Task item>
Keeping each line intact, print the whole listing.

Provided records>
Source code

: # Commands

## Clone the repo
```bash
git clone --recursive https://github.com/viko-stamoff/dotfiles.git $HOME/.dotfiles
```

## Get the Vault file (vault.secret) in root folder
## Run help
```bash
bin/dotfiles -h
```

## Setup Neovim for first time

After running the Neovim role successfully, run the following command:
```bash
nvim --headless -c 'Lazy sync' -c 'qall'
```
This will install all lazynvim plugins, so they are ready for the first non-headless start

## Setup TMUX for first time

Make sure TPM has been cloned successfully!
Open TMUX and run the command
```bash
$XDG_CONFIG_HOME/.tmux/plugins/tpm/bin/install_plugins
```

Exercise output>
Source code

: # Commands

## Clone the repo
```bash
git clone --recursive https://github.com/viko-stamoff/dotfiles.git $HOME/.dotfiles
```

## Get the Vault file (vault.secret) in root folder
## Run help
```bash
bin/dotfiles -h
```

## Setup Neovim for first time

After running the Neovim role successfully, run the following command:
```bash
nvim --headless -c 'Lazy sync' -c 'qall'
```
This will install all lazynvim plugins, so they are ready for the first non-headless start

## Setup TMUX for first time

Make sure TPM has been cloned successfully!
Open TMUX and run the command
```bash
$XDG_CONFIG_HOME/.tmux/plugins/tpm/bin/install_plugins
```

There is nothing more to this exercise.